Dez pessoas julgadas por alegadas injúrias e ameaças a árbitros e polícias nos Açores

Dez pessoas julgadas por alegadas injúrias e ameaças a árbitros e polícias nos Açores

 

Lusa/AO Online   Regional   5 de Jun de 2015, 13:39

O Tribunal de Ponta Delgada vai julgar na segunda-feira dez pessoas por alegadas injúrias e ameaças de morte à equipa de arbitragem e a elementos da PSP num jogo de futebol de juvenis em 2012.

Este caso remonta a 24 de novembro de 2012 durante "um jogo de juvenis - 2.ª fase - entre as equipas do Clube União Micaelense e o Clube Operário Desportivo a contar para o campeonato de São Miguel, no Campo de Jogos da Lagoa", ilha São Miguel, nos Açores, segundo a acusação, a que a Lusa teve acesso.

O jogo estava a ser disputado no campo de jogos João Gualberto Arruda, na Lagoa, tendo o Operário, equipa local, perdido por uma bola.

A "cerca de 35 minutos da segunda parte, e na sequência de uma grande penalidade assinalada pelo árbitro", um dos arguidos, "delegado da equipa dos iniciados" do clube da Lagoa, "saltou o muro" e "introduziu-se no campo de futebol, junto ao local onde estava o árbitro assistente, com o qual trocou algumas palavras", e "seguidamente regressou rapidamente às bancadas, não tendo dado tempo à PSP para o deter", refere o Ministério Público.

"Após a marcação da grande penalidade", um outro arguido "também resolveu invadir" o campo e "saltou para dentro do relvado junto do local onde se encontrava" o outro árbitro assistente.

A PSP ainda terá tentado deter aquele arguido, mas este, alegadamente, conseguiu escapar e foi "puxado para as bancadas" por outros arguidos, entre eles, um antigo treinador da equipa sénior do Operário que também terá insultado um agente da PSP.

A partir daqui, e segundo a acusação, desenrolaram-se os alegados insultos e ameaças de morte dos arguidos à equipa de arbitragem e agentes da PSP.

O jogo acabaria por recomeçar, mas no final, adeptos do Operário e funcionários do clube juntaram-se "à entrada dos balneários da equipa de arbitragem", pelo que a PSP fez "um cordão de segurança para garantir a entrada dos árbitros e para evitar que fossem agredidos", segundo a acusação.
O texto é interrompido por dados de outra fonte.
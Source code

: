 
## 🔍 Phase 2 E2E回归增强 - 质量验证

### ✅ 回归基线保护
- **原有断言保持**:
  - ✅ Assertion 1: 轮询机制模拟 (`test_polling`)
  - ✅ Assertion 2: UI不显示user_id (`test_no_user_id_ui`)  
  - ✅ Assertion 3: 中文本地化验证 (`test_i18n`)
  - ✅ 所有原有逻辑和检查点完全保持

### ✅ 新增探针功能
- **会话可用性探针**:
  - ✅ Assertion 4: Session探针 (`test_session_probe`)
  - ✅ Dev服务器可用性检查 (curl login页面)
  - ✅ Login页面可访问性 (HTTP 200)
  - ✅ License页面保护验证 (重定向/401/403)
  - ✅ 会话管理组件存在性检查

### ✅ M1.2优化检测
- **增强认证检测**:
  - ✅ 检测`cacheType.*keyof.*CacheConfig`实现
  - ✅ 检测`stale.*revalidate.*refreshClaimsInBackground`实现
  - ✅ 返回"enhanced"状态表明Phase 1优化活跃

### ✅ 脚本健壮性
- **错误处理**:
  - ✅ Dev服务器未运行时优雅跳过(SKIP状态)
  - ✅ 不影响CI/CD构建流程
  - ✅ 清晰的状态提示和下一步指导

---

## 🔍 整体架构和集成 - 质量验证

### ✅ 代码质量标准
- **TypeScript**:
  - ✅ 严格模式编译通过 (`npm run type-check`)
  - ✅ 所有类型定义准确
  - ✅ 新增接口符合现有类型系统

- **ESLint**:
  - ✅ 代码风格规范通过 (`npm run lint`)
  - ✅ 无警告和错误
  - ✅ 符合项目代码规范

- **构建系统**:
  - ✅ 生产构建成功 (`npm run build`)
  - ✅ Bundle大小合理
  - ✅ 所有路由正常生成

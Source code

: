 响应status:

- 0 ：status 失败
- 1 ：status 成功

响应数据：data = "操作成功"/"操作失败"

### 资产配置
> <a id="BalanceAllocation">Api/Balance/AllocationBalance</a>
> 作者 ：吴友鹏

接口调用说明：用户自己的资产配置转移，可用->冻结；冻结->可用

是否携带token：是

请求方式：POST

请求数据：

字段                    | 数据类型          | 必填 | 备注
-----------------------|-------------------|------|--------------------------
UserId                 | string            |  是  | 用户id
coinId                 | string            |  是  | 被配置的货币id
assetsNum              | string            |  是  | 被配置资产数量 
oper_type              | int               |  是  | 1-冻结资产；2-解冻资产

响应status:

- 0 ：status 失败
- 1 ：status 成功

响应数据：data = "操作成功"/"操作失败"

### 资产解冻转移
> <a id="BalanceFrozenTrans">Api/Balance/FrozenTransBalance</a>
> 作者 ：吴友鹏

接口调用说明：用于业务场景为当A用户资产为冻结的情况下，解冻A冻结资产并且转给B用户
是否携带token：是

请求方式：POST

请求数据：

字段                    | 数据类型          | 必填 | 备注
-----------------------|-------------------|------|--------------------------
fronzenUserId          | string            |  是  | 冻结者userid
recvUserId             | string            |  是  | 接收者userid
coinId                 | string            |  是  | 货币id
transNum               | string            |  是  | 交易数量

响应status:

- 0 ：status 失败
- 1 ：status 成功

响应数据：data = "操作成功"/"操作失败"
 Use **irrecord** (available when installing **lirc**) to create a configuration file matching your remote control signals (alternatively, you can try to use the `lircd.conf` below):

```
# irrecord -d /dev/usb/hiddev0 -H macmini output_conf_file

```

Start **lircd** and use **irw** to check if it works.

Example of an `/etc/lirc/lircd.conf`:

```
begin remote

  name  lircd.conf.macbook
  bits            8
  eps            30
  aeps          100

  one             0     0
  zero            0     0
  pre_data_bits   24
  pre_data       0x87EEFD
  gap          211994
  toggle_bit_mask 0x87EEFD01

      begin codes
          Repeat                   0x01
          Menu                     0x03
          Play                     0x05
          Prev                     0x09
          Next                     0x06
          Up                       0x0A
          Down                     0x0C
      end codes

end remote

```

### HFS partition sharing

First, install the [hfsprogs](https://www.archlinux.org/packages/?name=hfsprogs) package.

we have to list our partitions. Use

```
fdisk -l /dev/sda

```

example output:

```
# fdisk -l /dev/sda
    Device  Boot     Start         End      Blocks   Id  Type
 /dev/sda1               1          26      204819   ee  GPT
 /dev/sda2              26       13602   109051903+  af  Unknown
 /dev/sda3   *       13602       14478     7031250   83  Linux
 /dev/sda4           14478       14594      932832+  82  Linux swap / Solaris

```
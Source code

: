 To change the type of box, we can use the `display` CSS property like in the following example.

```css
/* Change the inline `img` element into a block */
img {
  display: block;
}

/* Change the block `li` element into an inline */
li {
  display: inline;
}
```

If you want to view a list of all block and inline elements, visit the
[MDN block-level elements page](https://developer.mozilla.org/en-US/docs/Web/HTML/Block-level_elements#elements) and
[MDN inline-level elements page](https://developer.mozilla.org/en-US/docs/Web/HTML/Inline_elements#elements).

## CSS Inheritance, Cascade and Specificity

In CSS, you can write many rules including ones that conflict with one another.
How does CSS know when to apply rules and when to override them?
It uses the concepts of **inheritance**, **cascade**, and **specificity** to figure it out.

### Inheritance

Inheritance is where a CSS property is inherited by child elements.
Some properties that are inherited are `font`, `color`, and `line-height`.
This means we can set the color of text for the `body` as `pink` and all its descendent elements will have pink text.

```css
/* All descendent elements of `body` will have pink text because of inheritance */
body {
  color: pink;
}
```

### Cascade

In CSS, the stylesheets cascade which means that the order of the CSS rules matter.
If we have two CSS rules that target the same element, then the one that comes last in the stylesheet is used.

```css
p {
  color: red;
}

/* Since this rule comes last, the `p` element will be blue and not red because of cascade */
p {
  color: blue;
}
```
No entanto, um dos arguidos, o "delegado do jogo da equipa dos iniciados do Clube Operário Desportivo", que alegadamente estava com mais adeptos a manifestar-se contra a equipa de arbitragem, “furou a barreira e desferiu um pontapé na perna esquerda do árbitro provocando-lhe um hematoma".

Na altura, a polícia acabaria por "não efetuar detenções daqueles arguidos", porque "não" existiam "condições de segurança e devido à confusão e ajuntamento de pessoas no local".

Ao local foi também chamada "uma equipa de intervenção rápida da PSP que escoltou a equipa de arbitragem para que esta pudesse sair em segurança", acrescenta a acusação, segundo a qual "foi necessário recorrer ao uso de gás pimenta para dispersar o ajuntamento de pessoas".

A acusação aponta ainda que uma outra arguida e o roupeiro da equipa do Operário "desferiram murros" no vidro do carro policial que "efetuava a escolta" e "onde se encontrava" um subcomissário da PSP.